“Everyone Is Thinking It’s The Shanghai Accord All Over Again”

Back on January 9, when the S&P500 was just inches away from its Christmas Day bear market lows, we asked a simple question: is the Shanghai Accord 2.0 coming? Now, with the S&P back at all time highs, China unleashing a historic torrent of new credit after launching monetary and fiscal easing that shocked even the most cynical China skeptics and sent Chinese stocks soaring, and every central bank in the world reversing in the Fed’s footsteps and scrambling to cut rates as the global race to the currency bottom entered what may be its final lap, we have the answer.

Or do we?

For those who are rightfully confused, because while there are countless similarities between the “2016 scenario” and current markets, there are also some very specific differences, here is a great recap of the similarities and differences, excerpted from the latest weekend note by One River asset management’s CIO, Eric Peters:

Deja Vu

“Everyone’s thinking it’s 2016 all over again,” said the CIO. A global growth scare, equity weakness, dollar strength and commodity declines prompted central bankers to hash out the Shanghai accord in early 2016 that dramatically reversed these trends. “They’ve seen China ease this year, the Fed pivot, equities rebound,” he said. By late-April in 2016, the S&P 500 had jumped 17% from the Jan 2016 lows (this year it rallied +20%), and by late-April 2016, Chinese stocks rose +16% (this year +40%). “They’ve looked at this and said green light, risk on.”
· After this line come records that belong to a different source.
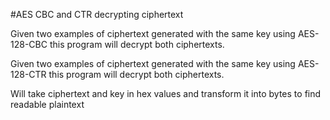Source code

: #AES CBC and CTR decrypting ciphertext

Given two examples of ciphertext generated with the same key using AES-128-CBC this program will decrypt both ciphertexts.

Given two examples of ciphertext generated with the same key using AES-128-CTR this program will decrypt both ciphertexts.

Will take ciphertext and key in hex values and transform it into bytes to find readable plaintext
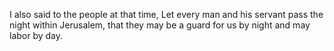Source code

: I also said to the people at that time, Let every man and his servant pass the night within Jerusalem, that they may be a guard for us by night and may labor by day.
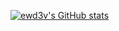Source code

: [![ewd3v's GitHub stats](https://github-readme-stats.vercel.app/api?username=ewd3v)](https://github.com/anuraghazra/github-readme-stats)
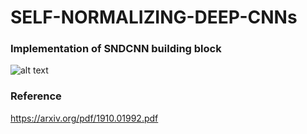 # SELF-NORMALIZING-DEEP-CNNs

### Implementation of SNDCNN building block

![alt text](https://storage.googleapis.com/groundai-web-prod/media%2Fusers%2Fuser_14%2Fproject_393006%2Fimages%2Fx1.png)

### Reference
https://arxiv.org/pdf/1910.01992.pdf
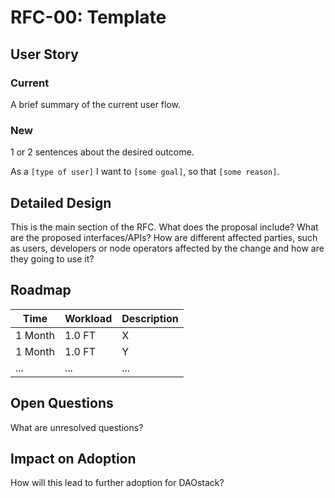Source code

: # RFC-00: Template

## User Story

### Current
A brief summary of the current user flow.

### New 
1 or 2 sentences about the desired outcome.

As a `[type of user]` I want to `[some goal]`, so that `[some reason]`.

## Detailed Design

This is the main section of the RFC. What does the proposal include? What are
the proposed interfaces/APIs? How are different affected parties, such as users,
developers or node operators affected by the change and how are they going to
use it?

## Roadmap

| Time | Workload | Description | 
|-|-|-|
| 1 Month | 1.0 FT | X | 1 Month |
| 1 Month | 1.0 FT | Y | 1 Month |
| ... | ... | ... | ... |

## Open Questions

What are unresolved questions?

## Impact on Adoption

How will this lead to further adoption for DAOstack?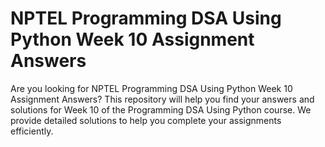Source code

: # NPTEL Programming DSA Using Python Week 10 Assignment Answers

Are you looking for NPTEL Programming DSA Using Python Week 10 Assignment Answers? This repository will help you find your answers and solutions for Week 10 of the Programming DSA Using Python course. We provide detailed solutions to help you complete your assignments efficiently.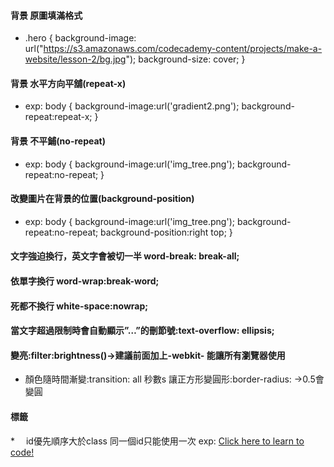#### 背景 原圖填滿格式
* .hero {
  background-image: url("https://s3.amazonaws.com/codecademy-content/projects/make-a-website/lesson-2/bg.jpg");
  background-size: cover;
}

#### 背景 水平方向平舖(repeat-x)
* exp:
body
{
background-image:url('gradient2.png');
background-repeat:repeat-x;
}

#### 背景 不平鋪(no-repeat)
* exp:
body
{
background-image:url('img_tree.png');
background-repeat:no-repeat;
}

#### 改變圖片在背景的位置(background-position)
* exp:
body
{
background-image:url('img_tree.png');
background-repeat:no-repeat;
background-position:right top;
}

#### 文字強迫換行，英文字會被切一半 word-break: break-all;
#### 依單字換行 word-wrap:break-word;
#### 死都不換行 white-space:nowrap;

#### 當文字超過限制時會自動顯示”…”的刪節號:text-overflow: ellipsis;

#### 變亮:filter:brightness()→建議前面加上-webkit- 能讓所有瀏覽器使用
* 顏色隨時間漸變:transition: all 秒數s
讓正方形變圓形:border-radius: →0.5會變圓

#### 標籤
*　 id優先順序大於class
同一個id只能使用一次
exp:
<a id="learn-code" href="https://www.codecademy.com">Click here to learn to code!</a> 
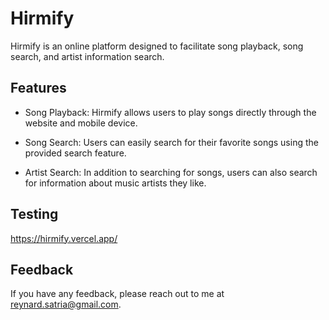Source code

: # Hirmify

Hirmify is an online platform designed to facilitate song playback, song search, and artist information search.




## Features

- Song Playback: Hirmify allows users to play songs directly through the website and mobile device.

- Song Search: Users can easily search for their favorite songs using the provided search feature.

- Artist Search: In addition to searching for songs, users can also search for information about music artists they like.



## Testing

https://hirmify.vercel.app/



## Feedback

If you have any feedback, please reach out to me at reynard.satria@gmail.com.
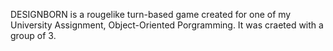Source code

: DESIGNBORN is a rougelike turn-based game created for one of my University Assignment, Object-Oriented Porgramming. It was craeted with a group of 3.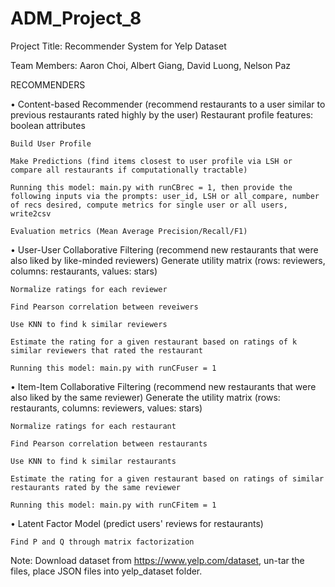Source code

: # ADM_Project_8
 
Project Title: Recommender System for Yelp Dataset

Team Members: Aaron Choi, Albert Giang, David Luong, Nelson Paz

RECOMMENDERS

•	Content-based Recommender (recommend restaurants to a user similar to previous restaurants rated highly by the user)
    Restaurant profile features: boolean attributes
    
    Build User Profile
    
    Make Predictions (find items closest to user profile via LSH or compare all restaurants if computationally tractable)
    
    Running this model: main.py with runCBrec = 1, then provide the following inputs via the prompts: user_id, LSH or all_compare, number of recs desired, compute metrics for single user or all users, write2csv
    
    Evaluation metrics (Mean Average Precision/Recall/F1)
    
    
•	User-User Collaborative Filtering (recommend new restaurants that were also liked by like-minded reviewers)
    Generate utility matrix (rows: reviewers, columns: restaurants, values: stars)
    
    Normalize ratings for each reviewer
    
    Find Pearson correlation between reveiwers
    
    Use KNN to find k similar reviewers
    
    Estimate the rating for a given restaurant based on ratings of k similar reviewers that rated the restaurant

    Running this model: main.py with runCFuser = 1
    
•	Item-Item Collaborative Filtering (recommend new restaurants that were also liked by the same reviewer)
    Generate the utility matrix (rows: restaurants, columns: reviewers, values: stars)
    
    Normalize ratings for each restaurant
    
    Find Pearson correlation between restaurants
    
    Use KNN to find k similar restaurants 
    
    Estimate the rating for a given restaurant based on ratings of similar restaurants rated by the same reviewer

    Running this model: main.py with runCFitem = 1

•	Latent Factor Model (predict users' reviews for restaurants)

    Find P and Q through matrix factorization

Note: Download dataset from https://www.yelp.com/dataset, un-tar the files, place JSON files into yelp_dataset folder.
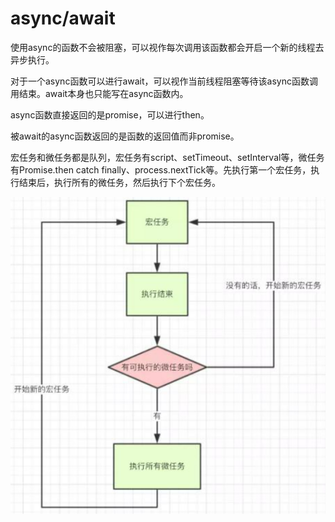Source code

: 

# async/await

使用async的函数不会被阻塞，可以视作每次调用该函数都会开启一个新的线程去异步执行。

对于一个async函数可以进行await，可以视作当前线程阻塞等待该async函数调用结束。await本身也只能写在async函数内。

async函数直接返回的是promise，可以进行then。

被await的async函数返回的是函数的返回值而非promise。

宏任务和微任务都是队列，宏任务有script、setTimeout、setInterval等，微任务有Promise.then catch finally、process.nextTick等。先执行第一个宏任务，执行结束后，执行所有的微任务，然后执行下个宏任务。

![400](assets/uTools_1689331900673.png)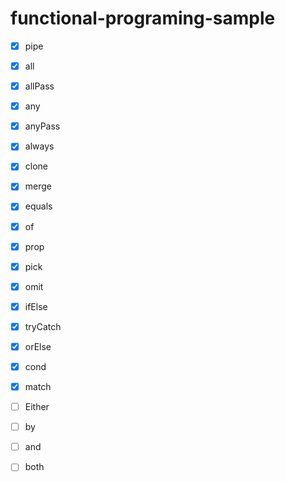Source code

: # functional-programing-sample

- [x] pipe
- [x] all
- [x] allPass
- [x] any
- [x] anyPass
- [x] always
- [x] clone
- [x] merge
- [x] equals
- [x] of

- [x] prop
- [x] pick
- [x] omit
- [x] ifElse
- [x] tryCatch
- [x] orElse

- [x] cond
- [x] match

- [ ] Either

- [ ] by
- [ ] and
- [ ] both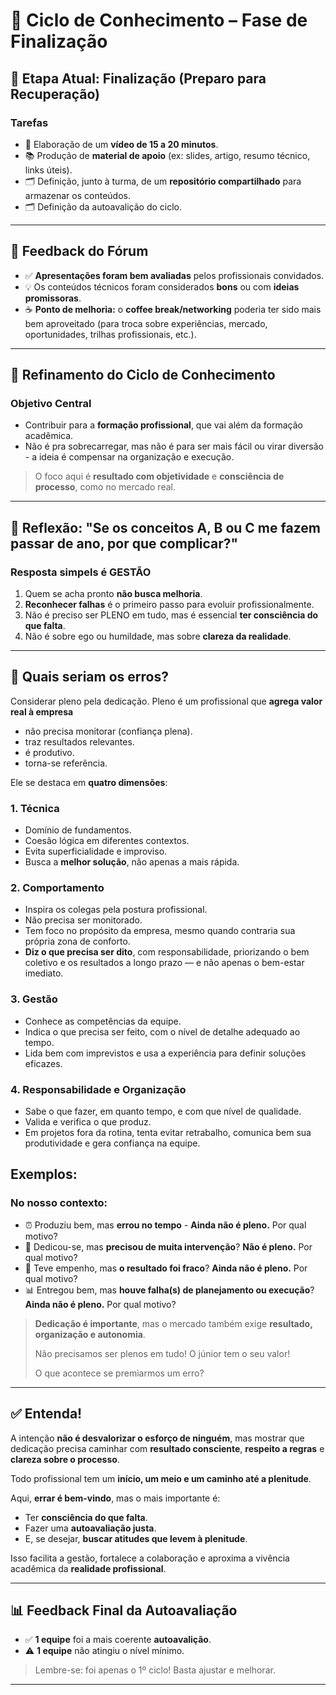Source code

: # 🧠 Ciclo de Conhecimento – Fase de Finalização

## 📅 Etapa Atual: Finalização (Preparo para Recuperação)

### Tarefas
- 🎥 Elaboração de um **vídeo de 15 a 20 minutos**.
- 📚 Produção de **material de apoio** (ex: slides, artigo, resumo técnico, links úteis).
- 🗂️ Definição, junto à turma, de um **repositório compartilhado** para armazenar os conteúdos.
- 🗂️ Definição da autoavalição do ciclo.

---

## 📣 Feedback do Fórum

- ✅ **Apresentações foram bem avaliadas** pelos profissionais convidados.
- 💡 Os conteúdos técnicos foram considerados **bons** ou com **ideias promissoras**.
- ☕ **Ponto de melhoria:** o **coffee break/networking** poderia ter sido mais bem aproveitado (para troca sobre experiências, mercado, oportunidades, trilhas profissionais, etc.).

---

## 🎯 Refinamento do Ciclo de Conhecimento

### Objetivo Central
- Contribuir para a **formação profissional**, que vai além da formação acadêmica.
- Não é pra sobrecarregar, mas não é para ser mais fácil ou virar diversão - a ideia é compensar na organização e execução.

> O foco aqui é **resultado com objetividade** e **consciência de processo**, como no mercado real.

---

## 💬 Reflexão: "Se os conceitos A, B ou C me fazem passar de ano, por que complicar?"

### Resposta simpels é GESTÃO
1. Quem se acha pronto **não busca melhoria**.
2. **Reconhecer falhas** é o primeiro passo para evoluir profissionalmente.
3. Não é preciso ser PLENO em tudo, mas é essencial **ter consciência do que falta**.
4. Não é sobre ego ou humildade, mas sobre **clareza da realidade**.

---

## 🧩 Quais seriam os erros?
Considerar pleno pela dedicação.
Pleno é um profissional que **agrega valor real à empresa** 
- não precisa monitorar (confiança plena).
- traz resultados relevantes.
- é produtivo.
- torna-se referência.
  
Ele se destaca em **quatro dimensões**:

### 1. Técnica
- Domínio de fundamentos.
- Coesão lógica em diferentes contextos.
- Evita superficialidade e improviso.
- Busca a **melhor solução**, não apenas a mais rápida.

### 2. Comportamento
- Inspira os colegas pela postura profissional.
- Não precisa ser monitorado.
- Tem foco no propósito da empresa, mesmo quando contraria sua própria zona de conforto.
- **Diz o que precisa ser dito**, com responsabilidade, priorizando o bem coletivo e os resultados a longo prazo — e não apenas o bem-estar imediato.

### 3. Gestão
- Conhece as competências da equipe.
- Indica o que precisa ser feito, com o nível de detalhe adequado ao tempo.
- Lida bem com imprevistos e usa a experiência para definir soluções eficazes.

### 4. Responsabilidade e Organização
- Sabe o que fazer, em quanto tempo, e com que nível de qualidade.
- Valida e verifica o que produz.
- Em projetos fora da rotina, tenta evitar retrabalho, comunica bem sua produtividade e gera confiança na equipe.

## Exemplos:

### No nosso contexto:
- ⏰ Produziu bem, mas **errou no tempo** - **Ainda não é pleno.** Por qual motivo?
- 🤝 Dedicou-se, mas **precisou de muita intervenção**? **Não é pleno.** Por qual motivo?
- 🧪 Teve empenho, mas **o resultado foi fraco**? **Ainda não é pleno.** Por qual motivo?
- 📊 Entregou bem, mas **houve falha(s) de planejamento ou execução**? **Ainda não é pleno.**  Por qual motivo?

> **Dedicação é importante**, mas o mercado também exige **resultado, organização e autonomia**.
> 
> Não precisamos ser plenos em tudo! O júnior tem o seu valor!
> 
> O que acontece se premiarmos um erro?

---

## ✅ Entenda!

A intenção **não é desvalorizar o esforço de ninguém**, mas mostrar que dedicação precisa caminhar com **resultado consciente**, **respeito a regras** e **clareza sobre o processo**.

Todo profissional tem um **início, um meio e um caminho até a plenitude**.

Aqui, **errar é bem-vindo**, mas o mais importante é:
- Ter **consciência do que falta**.
- Fazer uma **autoavaliação justa**.
- E, se desejar, **buscar atitudes que levem à plenitude**.

Isso facilita a gestão, fortalece a colaboração e aproxima a vivência acadêmica da **realidade profissional**.

---

## 📊 Feedback Final da Autoavaliação

- ✅ **1 equipe** foi a mais coerente **autoavalição**.
- ⚠️ **1 equipe** não atingiu o nível mínimo.

> Lembre-se: foi apenas o 1º ciclo! Basta ajustar e melhorar.

---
“Pulling out the 2016 playbook, people piled into reflation trades,” continued the same CIO. “Short dollar trades, crap beats quality, dash for trash, EM equities and FX, commodities.” By late-April 2016, oil had surged +70% from the Jan 2016 lows (this year +50%), copper rallied +20% then (this year +18%). The dollar index had fallen -6% in 2016 (but this year DXY is up +1%), gold surged +23% (but this year flat). “The dollar and gold are saying 2019 is different from 2016, and if that’s right, people need to exit their reflation trades.”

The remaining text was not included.